▶ [EXERCISE DIRECTIONS]:
Quote the entries below from the line with "This offset references" through the line with "Xcode and a device running iOS 10.3.x.", both ends included, and only those lines.

(Records from a dataset)

[Start of Attachment]

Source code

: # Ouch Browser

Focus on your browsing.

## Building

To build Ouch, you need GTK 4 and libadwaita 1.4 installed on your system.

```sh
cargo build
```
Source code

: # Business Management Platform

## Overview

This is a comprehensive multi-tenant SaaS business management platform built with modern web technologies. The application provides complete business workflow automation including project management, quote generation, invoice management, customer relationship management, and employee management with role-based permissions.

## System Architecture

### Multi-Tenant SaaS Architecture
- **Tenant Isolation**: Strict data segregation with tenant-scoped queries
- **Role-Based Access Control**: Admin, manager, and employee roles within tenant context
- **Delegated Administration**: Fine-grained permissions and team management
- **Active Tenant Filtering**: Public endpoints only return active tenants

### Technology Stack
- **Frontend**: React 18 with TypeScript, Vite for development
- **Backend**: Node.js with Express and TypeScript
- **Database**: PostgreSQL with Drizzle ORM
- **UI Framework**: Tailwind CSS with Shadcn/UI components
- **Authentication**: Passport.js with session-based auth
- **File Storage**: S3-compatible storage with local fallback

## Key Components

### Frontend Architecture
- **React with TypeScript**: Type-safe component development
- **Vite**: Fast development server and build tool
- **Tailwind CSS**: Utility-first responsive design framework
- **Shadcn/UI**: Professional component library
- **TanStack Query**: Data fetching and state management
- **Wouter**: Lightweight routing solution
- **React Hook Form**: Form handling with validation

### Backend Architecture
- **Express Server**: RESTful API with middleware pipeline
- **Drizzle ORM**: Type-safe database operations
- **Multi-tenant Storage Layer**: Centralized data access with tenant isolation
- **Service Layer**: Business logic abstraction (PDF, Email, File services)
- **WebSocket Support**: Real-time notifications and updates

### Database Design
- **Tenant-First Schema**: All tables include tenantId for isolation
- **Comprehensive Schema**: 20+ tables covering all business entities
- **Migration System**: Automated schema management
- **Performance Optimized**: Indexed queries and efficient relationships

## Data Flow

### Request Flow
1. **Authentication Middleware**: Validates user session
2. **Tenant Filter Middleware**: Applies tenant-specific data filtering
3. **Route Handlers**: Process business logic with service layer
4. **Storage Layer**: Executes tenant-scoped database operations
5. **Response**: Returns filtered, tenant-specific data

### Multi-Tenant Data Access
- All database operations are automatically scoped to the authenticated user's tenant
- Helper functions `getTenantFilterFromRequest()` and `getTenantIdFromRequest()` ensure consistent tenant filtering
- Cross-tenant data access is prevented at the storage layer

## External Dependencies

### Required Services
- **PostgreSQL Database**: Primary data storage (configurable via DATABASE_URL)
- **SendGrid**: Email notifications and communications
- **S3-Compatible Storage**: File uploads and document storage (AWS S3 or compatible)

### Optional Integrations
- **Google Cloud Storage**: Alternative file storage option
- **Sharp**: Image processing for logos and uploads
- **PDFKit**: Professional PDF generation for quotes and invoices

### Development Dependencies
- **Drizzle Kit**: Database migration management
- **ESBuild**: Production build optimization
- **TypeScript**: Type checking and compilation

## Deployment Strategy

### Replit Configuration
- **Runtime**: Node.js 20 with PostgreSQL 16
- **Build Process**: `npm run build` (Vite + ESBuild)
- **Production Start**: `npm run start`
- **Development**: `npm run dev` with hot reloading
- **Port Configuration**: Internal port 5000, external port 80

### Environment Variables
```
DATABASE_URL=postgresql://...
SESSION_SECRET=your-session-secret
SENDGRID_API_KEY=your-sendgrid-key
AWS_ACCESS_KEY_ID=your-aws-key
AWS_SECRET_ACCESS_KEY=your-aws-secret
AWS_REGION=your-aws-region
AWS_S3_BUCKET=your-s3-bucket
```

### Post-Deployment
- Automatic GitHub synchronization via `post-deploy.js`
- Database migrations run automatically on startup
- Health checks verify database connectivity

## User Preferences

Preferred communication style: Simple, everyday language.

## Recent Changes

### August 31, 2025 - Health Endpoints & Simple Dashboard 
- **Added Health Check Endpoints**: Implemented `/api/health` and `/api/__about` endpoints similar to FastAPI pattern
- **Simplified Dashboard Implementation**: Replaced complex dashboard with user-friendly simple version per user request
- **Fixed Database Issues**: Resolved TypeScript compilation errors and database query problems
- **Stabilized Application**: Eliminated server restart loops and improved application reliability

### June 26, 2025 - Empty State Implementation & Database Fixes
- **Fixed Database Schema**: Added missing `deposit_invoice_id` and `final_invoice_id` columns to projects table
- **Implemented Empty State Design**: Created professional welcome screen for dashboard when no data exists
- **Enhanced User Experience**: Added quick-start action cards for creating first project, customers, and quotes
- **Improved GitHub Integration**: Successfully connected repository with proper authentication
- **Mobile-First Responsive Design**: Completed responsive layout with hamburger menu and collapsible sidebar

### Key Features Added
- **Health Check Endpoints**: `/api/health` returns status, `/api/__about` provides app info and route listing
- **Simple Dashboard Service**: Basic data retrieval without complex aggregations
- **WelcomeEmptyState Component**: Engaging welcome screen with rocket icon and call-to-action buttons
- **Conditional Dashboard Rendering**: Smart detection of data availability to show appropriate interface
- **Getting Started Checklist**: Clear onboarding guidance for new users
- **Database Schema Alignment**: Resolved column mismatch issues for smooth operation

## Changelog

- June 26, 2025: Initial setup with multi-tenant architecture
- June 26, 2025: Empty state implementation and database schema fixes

[End of Attachment]
[Start of Attachment]

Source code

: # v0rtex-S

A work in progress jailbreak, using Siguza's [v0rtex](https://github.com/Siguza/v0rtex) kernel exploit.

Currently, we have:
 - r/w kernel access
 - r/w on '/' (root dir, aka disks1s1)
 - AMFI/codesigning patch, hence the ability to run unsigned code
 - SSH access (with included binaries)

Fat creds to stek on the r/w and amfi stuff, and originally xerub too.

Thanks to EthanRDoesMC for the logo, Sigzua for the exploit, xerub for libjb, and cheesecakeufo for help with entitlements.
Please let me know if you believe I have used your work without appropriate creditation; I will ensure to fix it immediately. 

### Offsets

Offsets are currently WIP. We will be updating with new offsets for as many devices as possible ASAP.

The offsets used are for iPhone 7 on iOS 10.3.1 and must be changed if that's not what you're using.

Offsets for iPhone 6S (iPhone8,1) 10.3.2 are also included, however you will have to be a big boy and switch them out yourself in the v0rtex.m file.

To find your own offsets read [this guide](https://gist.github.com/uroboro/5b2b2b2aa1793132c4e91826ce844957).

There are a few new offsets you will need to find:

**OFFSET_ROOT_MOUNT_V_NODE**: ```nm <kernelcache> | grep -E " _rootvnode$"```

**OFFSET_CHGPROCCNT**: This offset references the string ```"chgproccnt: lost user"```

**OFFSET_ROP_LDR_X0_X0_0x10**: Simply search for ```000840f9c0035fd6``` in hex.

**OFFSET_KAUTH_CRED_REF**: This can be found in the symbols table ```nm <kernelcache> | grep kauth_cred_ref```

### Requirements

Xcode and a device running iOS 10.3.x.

[End of Attachment]
[Start of Attachment]

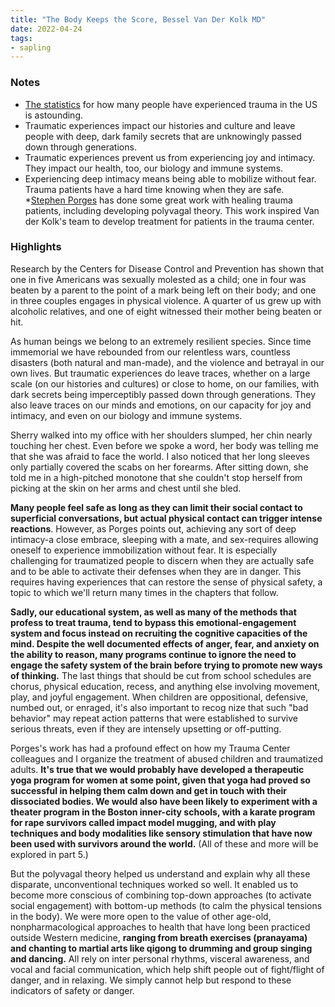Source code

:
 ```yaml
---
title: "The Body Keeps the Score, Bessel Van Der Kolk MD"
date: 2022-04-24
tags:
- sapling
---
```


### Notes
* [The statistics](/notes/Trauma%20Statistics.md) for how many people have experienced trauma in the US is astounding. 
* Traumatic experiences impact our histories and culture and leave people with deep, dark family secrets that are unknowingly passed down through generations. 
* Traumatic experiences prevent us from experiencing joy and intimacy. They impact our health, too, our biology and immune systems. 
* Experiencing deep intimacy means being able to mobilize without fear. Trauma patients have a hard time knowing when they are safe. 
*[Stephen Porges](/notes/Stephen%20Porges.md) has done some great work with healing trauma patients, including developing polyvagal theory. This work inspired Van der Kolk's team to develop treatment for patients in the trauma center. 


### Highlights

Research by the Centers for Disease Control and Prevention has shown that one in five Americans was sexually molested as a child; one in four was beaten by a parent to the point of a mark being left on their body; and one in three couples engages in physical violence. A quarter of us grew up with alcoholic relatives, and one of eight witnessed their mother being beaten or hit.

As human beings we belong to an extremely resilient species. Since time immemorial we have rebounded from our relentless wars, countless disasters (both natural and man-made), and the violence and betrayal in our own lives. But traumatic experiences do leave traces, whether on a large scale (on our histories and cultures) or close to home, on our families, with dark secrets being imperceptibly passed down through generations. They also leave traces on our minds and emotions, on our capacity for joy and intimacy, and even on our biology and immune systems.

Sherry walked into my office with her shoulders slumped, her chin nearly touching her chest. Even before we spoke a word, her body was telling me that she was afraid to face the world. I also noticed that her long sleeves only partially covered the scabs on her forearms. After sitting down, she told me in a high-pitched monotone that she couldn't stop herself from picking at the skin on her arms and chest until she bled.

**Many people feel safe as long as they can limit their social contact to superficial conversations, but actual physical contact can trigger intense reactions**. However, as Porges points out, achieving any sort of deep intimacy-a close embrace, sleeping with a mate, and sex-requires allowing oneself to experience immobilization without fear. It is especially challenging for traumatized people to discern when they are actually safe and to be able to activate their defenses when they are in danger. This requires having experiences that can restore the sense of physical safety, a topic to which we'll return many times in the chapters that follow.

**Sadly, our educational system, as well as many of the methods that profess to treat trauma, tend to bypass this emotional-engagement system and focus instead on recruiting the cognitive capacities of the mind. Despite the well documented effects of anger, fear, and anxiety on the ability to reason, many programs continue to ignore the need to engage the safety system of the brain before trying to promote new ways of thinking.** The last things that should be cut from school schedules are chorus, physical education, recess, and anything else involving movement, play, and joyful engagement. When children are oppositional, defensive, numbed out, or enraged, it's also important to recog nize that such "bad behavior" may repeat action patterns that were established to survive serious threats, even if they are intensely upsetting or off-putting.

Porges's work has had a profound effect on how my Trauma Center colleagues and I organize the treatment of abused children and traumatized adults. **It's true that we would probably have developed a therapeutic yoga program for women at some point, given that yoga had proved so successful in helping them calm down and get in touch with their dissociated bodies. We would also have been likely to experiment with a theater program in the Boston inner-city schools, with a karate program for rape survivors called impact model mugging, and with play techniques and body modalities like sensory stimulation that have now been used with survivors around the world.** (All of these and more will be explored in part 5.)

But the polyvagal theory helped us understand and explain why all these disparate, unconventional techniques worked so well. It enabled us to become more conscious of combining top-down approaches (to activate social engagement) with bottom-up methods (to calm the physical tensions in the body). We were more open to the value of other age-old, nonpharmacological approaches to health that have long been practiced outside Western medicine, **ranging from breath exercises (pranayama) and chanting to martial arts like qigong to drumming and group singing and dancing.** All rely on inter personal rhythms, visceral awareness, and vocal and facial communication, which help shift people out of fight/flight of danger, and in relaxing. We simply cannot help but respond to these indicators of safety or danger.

[End of Attachment]

▶ [REPLY]:
**OFFSET_CHGPROCCNT**: This offset references the string ```"chgproccnt: lost user"```

**OFFSET_ROP_LDR_X0_X0_0x10**: Simply search for ```000840f9c0035fd6``` in hex.

**OFFSET_KAUTH_CRED_REF**: This can be found in the symbols table ```nm <kernelcache> | grep kauth_cred_ref```

### Requirements

Xcode and a device running iOS 10.3.x.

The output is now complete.